I camici bianchi sono accusati di omicidio colposo in concorso. La vittima, poche settimane prima del decesso aveva subito un intervento per l’asportazione di un meningioma benigno

Il Giudice per l’udienza preliminare del Tribunale di Palermo ha rinviato a giudizio 5 medici del reparto di Neurochirurgia degli Ospedali Riuniti Villa Sofia e Cervello di Palermo. L’ipotesi di reato a loro carico è di omicidio colposo in concorso. Secondo l’accusa, infatti, sarebbero responsabili del decesso di una paziente di Marsala, operata per l’asportazione di un meningioma benigno e morta dopo alcuni mesi all’età di 37 anni

Nell’agosto di quell’anno alla donna era stato diagnosticata una lesione espansiva extrassiale alle vertebre C1-C2 con un meningioma benigno.

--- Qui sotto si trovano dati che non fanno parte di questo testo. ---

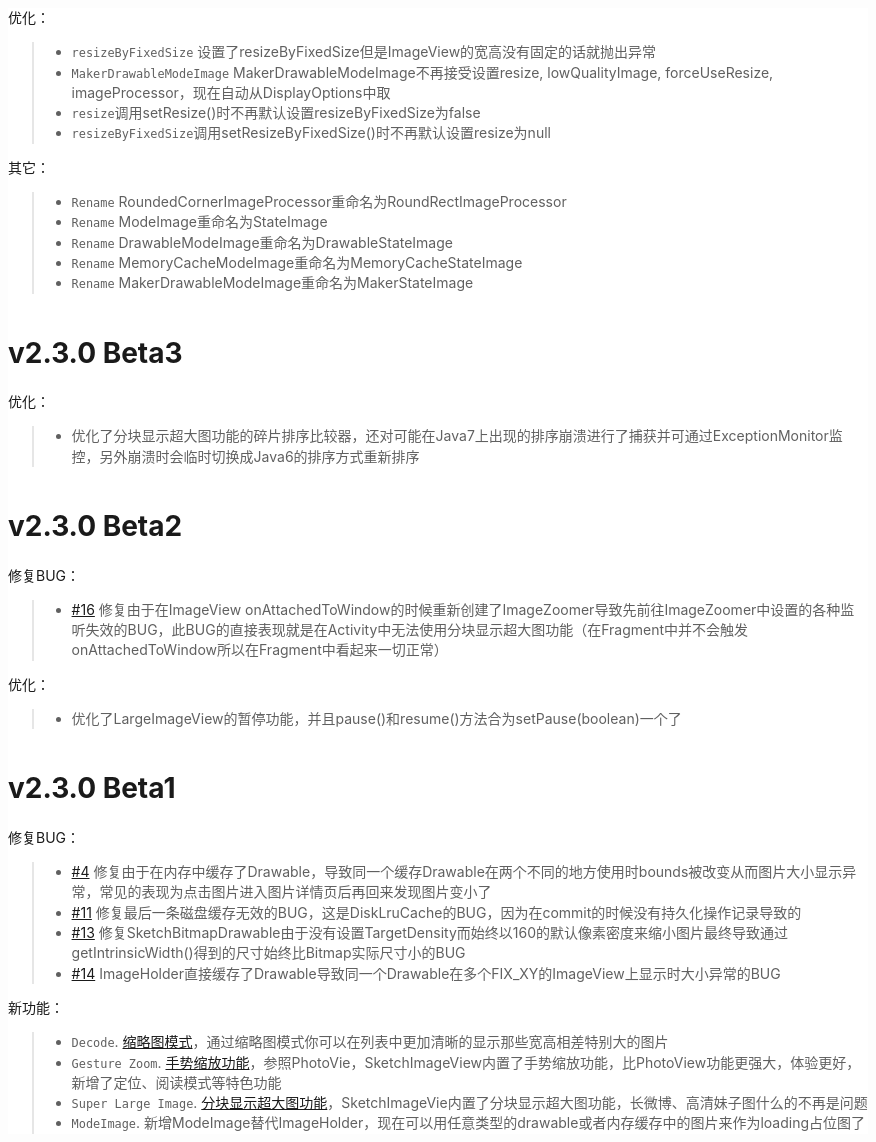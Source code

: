 优化：
>* `resizeByFixedSize` 设置了resizeByFixedSize但是ImageView的宽高没有固定的话就抛出异常
>* `MakerDrawableModeImage` MakerDrawableModeImage不再接受设置resize, lowQualityImage, forceUseResize, imageProcessor，现在自动从DisplayOptions中取
>* `resize`调用setResize()时不再默认设置resizeByFixedSize为false
>* `resizeByFixedSize`调用setResizeByFixedSize()时不再默认设置resize为null

其它：
>* `Rename` RoundedCornerImageProcessor重命名为RoundRectImageProcessor
>* `Rename` ModeImage重命名为StateImage
>* `Rename` DrawableModeImage重命名为DrawableStateImage
>* `Rename` MemoryCacheModeImage重命名为MemoryCacheStateImage
>* `Rename` MakerDrawableModeImage重命名为MakerStateImage


# v2.3.0 Beta3

优化：
>* 优化了分块显示超大图功能的碎片排序比较器，还对可能在Java7上出现的排序崩溃进行了捕获并可通过ExceptionMonitor监控，另外崩溃时会临时切换成Java6的排序方式重新排序


# v2.3.0 Beta2

修复BUG：
>* [#16](https://github.com/panpf/sketch/issues/16) 修复由于在ImageView onAttachedToWindow的时候重新创建了ImageZoomer导致先前往ImageZoomer中设置的各种监听失效的BUG，此BUG的直接表现就是在Activity中无法使用分块显示超大图功能（在Fragment中并不会触发onAttachedToWindow所以在Fragment中看起来一切正常）

优化：
>* 优化了LargeImageView的暂停功能，并且pause()和resume()方法合为setPause(boolean)一个了


# v2.3.0 Beta1

修复BUG：
>* [#4](https://github.com/panpf/sketch/issues/4) 修复由于在内存中缓存了Drawable，导致同一个缓存Drawable在两个不同的地方使用时bounds被改变从而图片大小显示异常，常见的表现为点击图片进入图片详情页后再回来发现图片变小了
>* [#11](https://github.com/panpf/sketch/issues/11) 修复最后一条磁盘缓存无效的BUG，这是DiskLruCache的BUG，因为在commit的时候没有持久化操作记录导致的
>* [#13](https://github.com/panpf/sketch/issues/13) 修复SketchBitmapDrawable由于没有设置TargetDensity而始终以160的默认像素密度来缩小图片最终导致通过getIntrinsicWidth()得到的尺寸始终比Bitmap实际尺寸小的BUG
>* [#14](https://github.com/panpf/sketch/issues/14) ImageHolder直接缓存了Drawable导致同一个Drawable在多个FIX_XY的ImageView上显示时大小异常的BUG

新功能：
>* ``Decode``. [缩略图模式](../wiki/thumbnail_mode.md)，通过缩略图模式你可以在列表中更加清晰的显示那些宽高相差特别大的图片
>* ``Gesture Zoom``. [手势缩放功能](../wiki/zoom.md)，参照PhotoVie，SketchImageView内置了手势缩放功能，比PhotoView功能更强大，体验更好，新增了定位、阅读模式等特色功能
>* ``Super Large Image``. [分块显示超大图功能](../wiki/block_display.md)，SketchImageVie内置了分块显示超大图功能，长微博、高清妹子图什么的不再是问题
>* ``ModeImage``. 新增ModeImage替代ImageHolder，现在可以用任意类型的drawable或者内存缓存中的图片来作为loading占位图了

Aveva quindi deciso di recarsi a Padova a inizio settembre per sottoporsi a un intervento di asportazione del tumore. Una volta dimessa e tornata a Palermo, tuttavia, aveva cominciato ad accusare mal di testa, nausea e febbre. Si era quindi recata all’ospedale Cervello dove i medici le avevano detto che aveva contratto una “infezione del sito chirurgico associato a idrocefalo post-chirurgico” e che non era stata curata con la corretta dose di antibiotici. A inizio novembre, un nuovo ricovero, questa volta all’ospedale Villa Sofia, dove era stata sottoposta al drenaggio del liquido che si era formato nella scatola cranica. Nonostante l’intervento, tuttavia, era entrata in coma ed era morta.

La Procura aveva aperto un’inchiesta sul caso disponendo il sequestro delle cartelle cliniche e lo svolgimento dell’autopsia sul corpo della vittima.

L’esame necroscopico aveva accertato che a causare la tragedia era stata una meningite postchirurgica da stafilococco epidermis, contratta in ambito sanitario.

A distanza di oltre 7 anni, dunque, si aprirà il procedimento per accertare se vi siano state responsabilità sanitarie per quanto accaduto nel capoluogo siciliano. In base all’ipotesi accusatoria, gli indagati avrebbero agito con “negligenza, imprudenza e imperizia”. In particolare, nelle diverse consulenze effettuate, si sarebbero limitati “a proporre la sola terapia antibiotica” ed un altro trattamento “con esclusione dell’adeguato, tempestivo e necessario trattamento chirurgico immediato dell’idrocefalo così cagionando o comunque contribuendo alla evoluzione in edema cerebrale diffuso con danno irreversibile della sostanza bianca fino al coma e al successivo decesso della paziente”. Il tutto “contrariamente a quanto suggerito dalla letteratura medica di settore e nonostante le richieste di consulenza dei medici del reparto di Medicina Interna, nonché viste le condizioni della paziente”.